**WHAT YOU ARE ASKED TO DO:** Repeat only these lines, exactly: the first line of the data, the line containing "- Set up the", and every line between them. Pictures stay out.

**INPUT MATERIAL:**
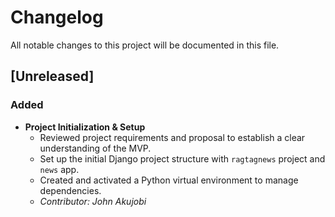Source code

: # Changelog

All notable changes to this project will be documented in this file.

## [Unreleased]

### Added
- **Project Initialization & Setup**
  - Reviewed project requirements and proposal to establish a clear understanding of the MVP.
  - Set up the initial Django project structure with `ragtagnews` project and `news` app.
  - Created and activated a Python virtual environment to manage dependencies.
  - *Contributor: John Akujobi*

**OUTPUT FOR THIS TASK:**
Source code

: # Changelog

All notable changes to this project will be documented in this file.

## [Unreleased]

### Added
- **Project Initialization & Setup**
  - Reviewed project requirements and proposal to establish a clear understanding of the MVP.
  - Set up the initial Django project structure with `ragtagnews` project and `news` app.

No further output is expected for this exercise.